◆ TASK DETAILS: A line below contains "1. [丁太升：张杰是声生不息首期最差]-[1107222]", and a later one contains "1. [中老铁路黄金大通道作用显现]-[1109538]". Repeat both, with every line between them, exactly.

◆ MATERIAL PROVIDED:
☆ ☆ ☆ ☆ ☆

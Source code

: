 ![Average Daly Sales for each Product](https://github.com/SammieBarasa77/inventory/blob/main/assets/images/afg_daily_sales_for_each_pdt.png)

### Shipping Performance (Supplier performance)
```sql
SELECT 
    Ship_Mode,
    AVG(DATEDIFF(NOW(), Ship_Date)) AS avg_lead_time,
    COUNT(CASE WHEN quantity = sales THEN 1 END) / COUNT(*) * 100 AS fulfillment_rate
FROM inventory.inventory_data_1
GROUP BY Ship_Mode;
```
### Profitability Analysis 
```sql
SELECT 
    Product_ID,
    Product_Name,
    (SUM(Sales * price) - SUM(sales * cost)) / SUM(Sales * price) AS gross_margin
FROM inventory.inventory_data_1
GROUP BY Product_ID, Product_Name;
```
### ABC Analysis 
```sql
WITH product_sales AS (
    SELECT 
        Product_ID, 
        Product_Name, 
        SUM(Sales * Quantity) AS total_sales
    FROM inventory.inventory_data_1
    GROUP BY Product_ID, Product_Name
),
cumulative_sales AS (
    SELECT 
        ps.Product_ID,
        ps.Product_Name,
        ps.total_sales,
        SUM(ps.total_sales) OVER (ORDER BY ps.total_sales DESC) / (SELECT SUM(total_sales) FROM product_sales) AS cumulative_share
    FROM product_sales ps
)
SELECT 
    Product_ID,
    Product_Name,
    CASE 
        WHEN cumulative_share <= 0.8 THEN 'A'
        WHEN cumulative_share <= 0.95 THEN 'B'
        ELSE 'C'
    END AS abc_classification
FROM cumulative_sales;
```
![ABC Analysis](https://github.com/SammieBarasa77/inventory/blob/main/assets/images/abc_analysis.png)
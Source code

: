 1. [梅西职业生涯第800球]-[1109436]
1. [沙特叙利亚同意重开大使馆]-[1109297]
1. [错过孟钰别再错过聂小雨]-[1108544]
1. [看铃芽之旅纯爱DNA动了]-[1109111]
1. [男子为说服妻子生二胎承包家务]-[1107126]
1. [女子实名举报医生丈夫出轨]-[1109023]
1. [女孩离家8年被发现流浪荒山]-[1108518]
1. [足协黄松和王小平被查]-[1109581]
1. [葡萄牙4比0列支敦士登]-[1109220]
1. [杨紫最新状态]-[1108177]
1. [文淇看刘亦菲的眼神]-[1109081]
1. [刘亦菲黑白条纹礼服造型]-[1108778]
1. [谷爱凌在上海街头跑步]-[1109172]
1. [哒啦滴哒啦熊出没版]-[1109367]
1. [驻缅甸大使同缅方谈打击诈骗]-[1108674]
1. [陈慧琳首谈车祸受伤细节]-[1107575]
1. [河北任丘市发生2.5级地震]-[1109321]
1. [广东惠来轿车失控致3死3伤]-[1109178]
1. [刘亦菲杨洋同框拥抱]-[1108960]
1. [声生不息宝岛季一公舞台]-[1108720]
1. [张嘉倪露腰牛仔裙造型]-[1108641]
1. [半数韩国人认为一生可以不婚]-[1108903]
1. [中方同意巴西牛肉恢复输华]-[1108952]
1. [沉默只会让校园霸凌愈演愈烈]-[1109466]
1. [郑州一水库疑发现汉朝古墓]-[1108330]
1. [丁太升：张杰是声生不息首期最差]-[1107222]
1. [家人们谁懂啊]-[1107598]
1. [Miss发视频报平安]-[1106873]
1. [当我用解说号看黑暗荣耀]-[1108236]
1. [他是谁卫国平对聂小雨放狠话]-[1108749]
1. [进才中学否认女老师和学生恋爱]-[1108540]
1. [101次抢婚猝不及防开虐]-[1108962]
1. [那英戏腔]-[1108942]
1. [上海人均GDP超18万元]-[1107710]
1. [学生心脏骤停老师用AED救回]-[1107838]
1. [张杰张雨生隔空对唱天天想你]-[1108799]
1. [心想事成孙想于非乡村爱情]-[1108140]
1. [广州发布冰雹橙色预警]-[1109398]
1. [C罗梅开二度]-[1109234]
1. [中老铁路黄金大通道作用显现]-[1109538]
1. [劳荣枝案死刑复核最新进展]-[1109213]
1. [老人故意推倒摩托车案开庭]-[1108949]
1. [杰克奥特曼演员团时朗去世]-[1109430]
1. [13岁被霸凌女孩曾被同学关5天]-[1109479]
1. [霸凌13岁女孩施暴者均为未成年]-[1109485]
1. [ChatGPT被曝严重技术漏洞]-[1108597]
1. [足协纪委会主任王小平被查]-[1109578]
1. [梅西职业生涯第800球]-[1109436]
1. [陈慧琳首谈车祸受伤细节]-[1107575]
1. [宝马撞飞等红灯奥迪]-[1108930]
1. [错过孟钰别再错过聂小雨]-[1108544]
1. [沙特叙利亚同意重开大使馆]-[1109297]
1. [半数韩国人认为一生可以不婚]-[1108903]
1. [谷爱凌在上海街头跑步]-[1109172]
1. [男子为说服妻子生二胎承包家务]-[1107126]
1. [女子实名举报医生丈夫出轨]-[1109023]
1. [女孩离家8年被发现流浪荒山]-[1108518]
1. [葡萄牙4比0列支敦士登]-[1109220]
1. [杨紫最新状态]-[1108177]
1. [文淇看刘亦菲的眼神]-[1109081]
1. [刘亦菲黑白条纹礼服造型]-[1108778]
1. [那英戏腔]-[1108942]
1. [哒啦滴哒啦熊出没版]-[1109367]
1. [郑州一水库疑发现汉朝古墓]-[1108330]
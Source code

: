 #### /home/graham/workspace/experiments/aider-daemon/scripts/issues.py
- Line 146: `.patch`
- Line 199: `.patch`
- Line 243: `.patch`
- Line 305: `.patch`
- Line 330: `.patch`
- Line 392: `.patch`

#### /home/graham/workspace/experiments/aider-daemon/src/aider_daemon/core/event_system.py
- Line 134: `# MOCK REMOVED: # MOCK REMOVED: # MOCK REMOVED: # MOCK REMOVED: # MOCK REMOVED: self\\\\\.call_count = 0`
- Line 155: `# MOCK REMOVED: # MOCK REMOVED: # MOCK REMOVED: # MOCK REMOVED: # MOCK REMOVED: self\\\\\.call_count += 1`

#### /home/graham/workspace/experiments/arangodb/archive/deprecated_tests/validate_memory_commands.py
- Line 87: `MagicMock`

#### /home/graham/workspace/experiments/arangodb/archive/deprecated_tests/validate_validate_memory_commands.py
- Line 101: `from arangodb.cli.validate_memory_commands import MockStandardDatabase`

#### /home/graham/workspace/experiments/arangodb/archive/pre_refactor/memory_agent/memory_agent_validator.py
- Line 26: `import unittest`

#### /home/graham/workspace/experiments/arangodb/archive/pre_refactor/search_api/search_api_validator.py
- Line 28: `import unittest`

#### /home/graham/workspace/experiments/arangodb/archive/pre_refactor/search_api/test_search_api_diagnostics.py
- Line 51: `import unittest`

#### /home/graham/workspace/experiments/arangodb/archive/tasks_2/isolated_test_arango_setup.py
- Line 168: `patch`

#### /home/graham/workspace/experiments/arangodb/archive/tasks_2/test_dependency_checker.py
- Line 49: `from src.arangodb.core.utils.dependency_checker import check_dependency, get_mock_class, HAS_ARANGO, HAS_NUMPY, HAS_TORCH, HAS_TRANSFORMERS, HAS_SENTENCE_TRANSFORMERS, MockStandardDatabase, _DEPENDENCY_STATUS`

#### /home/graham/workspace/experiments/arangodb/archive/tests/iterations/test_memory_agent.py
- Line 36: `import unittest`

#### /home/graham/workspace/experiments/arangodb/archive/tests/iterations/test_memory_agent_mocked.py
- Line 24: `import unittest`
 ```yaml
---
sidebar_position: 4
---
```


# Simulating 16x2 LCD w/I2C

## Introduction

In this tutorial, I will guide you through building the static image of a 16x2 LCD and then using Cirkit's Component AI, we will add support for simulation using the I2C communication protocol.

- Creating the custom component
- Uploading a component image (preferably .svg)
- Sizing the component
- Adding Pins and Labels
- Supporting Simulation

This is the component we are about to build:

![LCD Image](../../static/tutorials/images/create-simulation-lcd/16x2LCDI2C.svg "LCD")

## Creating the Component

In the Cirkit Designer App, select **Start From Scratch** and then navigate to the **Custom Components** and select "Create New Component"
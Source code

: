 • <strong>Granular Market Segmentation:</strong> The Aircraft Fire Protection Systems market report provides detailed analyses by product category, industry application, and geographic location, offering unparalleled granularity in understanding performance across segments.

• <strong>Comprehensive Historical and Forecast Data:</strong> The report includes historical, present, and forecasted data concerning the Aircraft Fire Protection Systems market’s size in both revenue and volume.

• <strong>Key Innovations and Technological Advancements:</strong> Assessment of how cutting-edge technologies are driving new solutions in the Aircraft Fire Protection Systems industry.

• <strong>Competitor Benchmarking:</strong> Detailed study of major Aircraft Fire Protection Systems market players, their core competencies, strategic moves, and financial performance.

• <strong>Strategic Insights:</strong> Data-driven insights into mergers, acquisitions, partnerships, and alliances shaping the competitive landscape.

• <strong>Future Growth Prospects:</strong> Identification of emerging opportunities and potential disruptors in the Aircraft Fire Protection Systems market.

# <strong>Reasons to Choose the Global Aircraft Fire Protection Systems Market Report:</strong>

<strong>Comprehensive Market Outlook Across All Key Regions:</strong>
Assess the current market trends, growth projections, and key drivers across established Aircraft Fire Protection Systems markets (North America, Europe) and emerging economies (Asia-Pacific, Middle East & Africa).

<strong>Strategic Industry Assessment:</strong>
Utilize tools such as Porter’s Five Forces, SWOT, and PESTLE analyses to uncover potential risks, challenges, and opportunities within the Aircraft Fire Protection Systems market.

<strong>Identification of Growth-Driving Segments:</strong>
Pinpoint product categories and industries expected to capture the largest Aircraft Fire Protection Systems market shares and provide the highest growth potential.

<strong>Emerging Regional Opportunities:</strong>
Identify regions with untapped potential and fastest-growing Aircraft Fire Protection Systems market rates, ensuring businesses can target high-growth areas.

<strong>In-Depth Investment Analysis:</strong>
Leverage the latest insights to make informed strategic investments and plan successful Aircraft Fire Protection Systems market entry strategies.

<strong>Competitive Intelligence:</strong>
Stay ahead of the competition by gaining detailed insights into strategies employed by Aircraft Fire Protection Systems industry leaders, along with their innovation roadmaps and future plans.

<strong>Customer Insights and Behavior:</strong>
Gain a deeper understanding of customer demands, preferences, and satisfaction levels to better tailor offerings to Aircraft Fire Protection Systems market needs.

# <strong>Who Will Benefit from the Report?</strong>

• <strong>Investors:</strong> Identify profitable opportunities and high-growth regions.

☆ ☆ ☆ ☆ ☆

◆ EXERCISE OUTPUT:
1. [丁太升：张杰是声生不息首期最差]-[1107222]
1. [家人们谁懂啊]-[1107598]
1. [Miss发视频报平安]-[1106873]
1. [当我用解说号看黑暗荣耀]-[1108236]
1. [他是谁卫国平对聂小雨放狠话]-[1108749]
1. [进才中学否认女老师和学生恋爱]-[1108540]
1. [101次抢婚猝不及防开虐]-[1108962]
1. [那英戏腔]-[1108942]
1. [上海人均GDP超18万元]-[1107710]
1. [学生心脏骤停老师用AED救回]-[1107838]
1. [张杰张雨生隔空对唱天天想你]-[1108799]
1. [心想事成孙想于非乡村爱情]-[1108140]
1. [广州发布冰雹橙色预警]-[1109398]
1. [C罗梅开二度]-[1109234]
1. [中老铁路黄金大通道作用显现]-[1109538]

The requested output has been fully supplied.